Teacher admits drink-driving when picking up child

A Lake Hawea teacher drove with more than twice the legal limit of breath-alcohol when she picked up one of her children from Wanaka last month.

Catherine MacIver (54) admitted driving with a breath-alcohol level of 690mcg on State Highway 6, in Hawea, on September 18 when she appeared before Judge Alison McLeod in the Queenstown District Court yesterday.

The court heard she had her 15-year-old daughter in the car when, at 6.50pm, police observed her vehicle "drifting" within her lane.

After she was stopped and breath-tested, she told police she had consumed "a few beers" before driving.

Defence counsel Megan McCrostie said MacIver had consumed "a few wines and beer" while cooking dinner and then realised her daughter needed to be picked up from Wanaka, or she would be "stuck in town for the night".
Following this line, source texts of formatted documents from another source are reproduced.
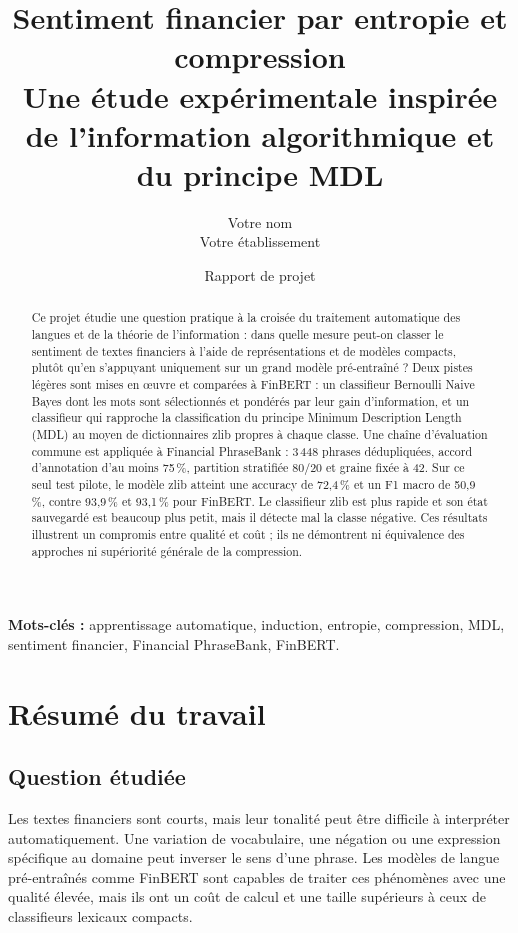 \documentclass[11pt,a4paper]{article}
\title{\vspace{-1.5cm}\color{navy}\Huge Sentiment financier par entropie et compression\\[0.4em]
\Large Une étude expérimentale inspirée de l'information algorithmique et du principe MDL}
\author{Votre nom\\[0.3em]\normalsize Votre établissement}
\date{\normalsize Rapport de projet}
\begin{document}
\maketitle
\thispagestyle{empty}

\begin{abstract}
Ce projet étudie une question pratique à la croisée du traitement automatique
des langues et de la théorie de l'information : dans quelle mesure peut-on
classer le sentiment de textes financiers à l'aide de représentations et de
modèles compacts, plutôt qu'en s'appuyant uniquement sur un grand modèle
pré-entraîné ? Deux pistes légères sont mises en œuvre et comparées à FinBERT :
un classifieur Bernoulli Naive Bayes dont les mots sont sélectionnés et
pondérés par leur gain d'information, et un classifieur qui rapproche la
classification du principe Minimum Description Length (MDL) au moyen de
dictionnaires zlib propres à chaque classe. Une chaîne d'évaluation commune
est appliquée à Financial PhraseBank : 3\,448 phrases dédupliquées, accord
d'annotation d'au moins 75\,\%, partition stratifiée 80/20 et graine fixée à
42. Sur ce seul test pilote, le modèle zlib atteint une accuracy de 72,4\,\%
et un F1 macro de 50,9\,\%, contre 93,9\,\% et 93,1\,\% pour FinBERT. Le
classifieur zlib est plus rapide et son état sauvegardé est beaucoup plus
petit, mais il détecte mal la classe négative. Ces résultats illustrent un
compromis entre qualité et coût ; ils ne démontrent ni équivalence des
approches ni supériorité générale de la compression.
\end{abstract}

\vfill
\textbf{Mots-clés :} apprentissage automatique, induction, entropie,
compression, MDL, sentiment financier, Financial PhraseBank, FinBERT.
\newpage
\tableofcontents
\newpage

\section{Résumé du travail}

\subsection{Question étudiée}
Les textes financiers sont courts, mais leur tonalité peut être difficile à
interpréter automatiquement. Une variation de vocabulaire, une négation ou
une expression spécifique au domaine peut inverser le sens d'une phrase.
Les modèles de langue pré-entraînés comme FinBERT sont capables de traiter
ces phénomènes avec une qualité élevée, mais ils ont un coût de calcul et une
taille supérieurs à ceux de classifieurs lexicaux compacts.
\end{document}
"She didn’t realise how much she’d had to drink [and] didn’t think before getting behind the wheel."

McCrostie said MacIver recognised her breath-alcohol level was high, and knew she had made a "huge mistake".

"She is absolutely devastated, particularly [for] putting her daughter at risk."

She was studying at present and a conviction would affect her ability to obtain future employment.

Judge McLeod said she had no doubt MacIver was disappointed in herself; besides putting her child at risk, she had shown poor role modelling.

She was fined $800, ordered to pay $130 court costs, and disqualified from driving for six months.